Get updates on the Iowa Caucus and the investigation into ballot problems on Channel 2 Action News
Price said results from only 62 percent of the precincts were available but guaranteed their accuracy. He did not answer reporter questions on when the remaining votes would be tabulated.
WHAT ARE CAMPAIGNS SAYING?
Several campaigns jumped into the information void and announced, perhaps unsurprisingly, that according to their own data their candidate did great in Iowa. But in all of these cases the data is incomplete and may not be representative of what Iowa voters across the state decided — for example, it may under-represent rural areas, or college campuses. Plus, any campaign has an interest in releasing results that make its own candidate look good. These numbers are not reliable.
HOW WILL THIS AFFECT OTHER STATES?
Attention has already shifted to New Hampshire, which votes in a traditional primary on Feb. 11. Another caucus state — Nevada — said it will not use the same app utilized in Iowa.
Once Nevada votes on Feb. 22, things move fast. South Carolina, the final early state, votes on Feb. 29. Then a mass of 14 states that account for about one-third of the delegates up for grabs in the contest votes on March 3, known as Super Tuesday.
WHAT DOES THIS MEAN FOR IOWA?
There’s no way to know whether one specific candidate benefits from the Iowa mess. The entire primary process was already uncertain, and a new layer of uncertainty has been added without Iowa winnowing the field in its traditional way. It’s also sowed new doubts about the reliability of caucuses, which increases the pressure on Nevada, one of the only remaining caucus states. Republicans have been gleefully trying to fan Democratic division by stoking rumors online that the meltdown is a conspiracy to cripple Sanders’ insurgent campaign. In the end, though, one thing is clear — the biggest loser is probably Iowa itself, which may lose its first-in-the-nation slot over the debacle.
The results of each caucus meeting had to be tabulated on paper.
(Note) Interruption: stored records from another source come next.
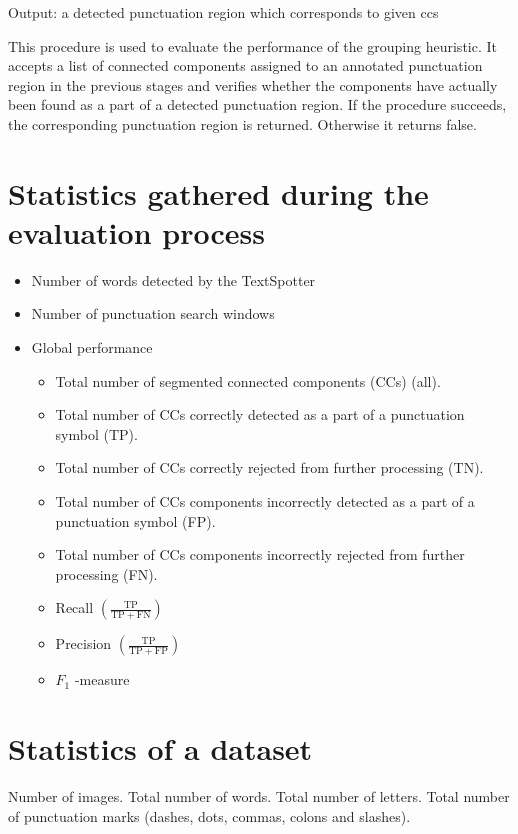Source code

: \documentclass[12pt,a4paper]{report}
\begin{document}
Output: a detected punctuation region which corresponds to given ccs

This procedure is used to evaluate the performance of the grouping heuristic. It accepts a list of connected components assigned to an annotated punctuation region in the previous stages and verifies whether the components have actually been found as a part of a detected punctuation region. If the procedure succeeds, the corresponding punctuation region is returned. Otherwise it returns false.

\section{Statistics gathered during the evaluation process}
\begin{itemize}
    \item Number of words detected by the TextSpotter
    \item Number of punctuation search windows
    \item Global performance
    \begin{itemize}
        \item Total number of segmented connected components (CCs) (all).
        \item Total number of CCs correctly detected as a part of a punctuation symbol (TP).
        \item Total number of CCs correctly rejected from further processing (TN).
        \item Total number of CCs components incorrectly detected as a part of a punctuation symbol (FP).
        \item Total number of CCs components incorrectly rejected from further processing (FN).
        \item Recall $\left(\frac{\mathrm{TP}}{\mathrm{TP} + \mathrm{FN}}\right)$
        \item Precision $\left(\frac{\mathrm{TP}}{\mathrm{TP} + \mathrm{FP}}\right)$
        \item $F_{1}$ -measure
    \end{itemize}
\end{itemize}

\section{Statistics of a dataset}
Number of images. Total number of words. Total number of letters. Total number of punctuation marks (dashes, dots, commas, colons and slashes).
\end{document}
Party officials went door-to-door across the state to verify the written results of each caucus meeting and check them against what was reported on the app.
WHAT WENT WRONG?
The Iowa Democratic Party says an app created to compile and report caucus results malfunctioned due to a “coding issue,” delaying the count. The party says there are no signs of hacking or other intrusion and that the underlying data is “sound.” The problem was that the app only reported partial data when the precinct chairs sent the information to party headquarters.
WERE PROBLEMS ANTICIPATED?
There were some concerns ahead of time. The caucuses were operating under new, complex rules that required the reporting of three different tiers of results and that appears to have complicated the counting.
The Iowa Democratic Party didn’t roll the app out to its 1,678 caucus locations until a few hours before the meetings began Monday night. Party officials had said they would not be sending the new mobile app to precinct chairs for downloading until just before the caucuses to narrow the window for any interference, and there wasn’t widespread pretesting by volunteers running the caucus sites.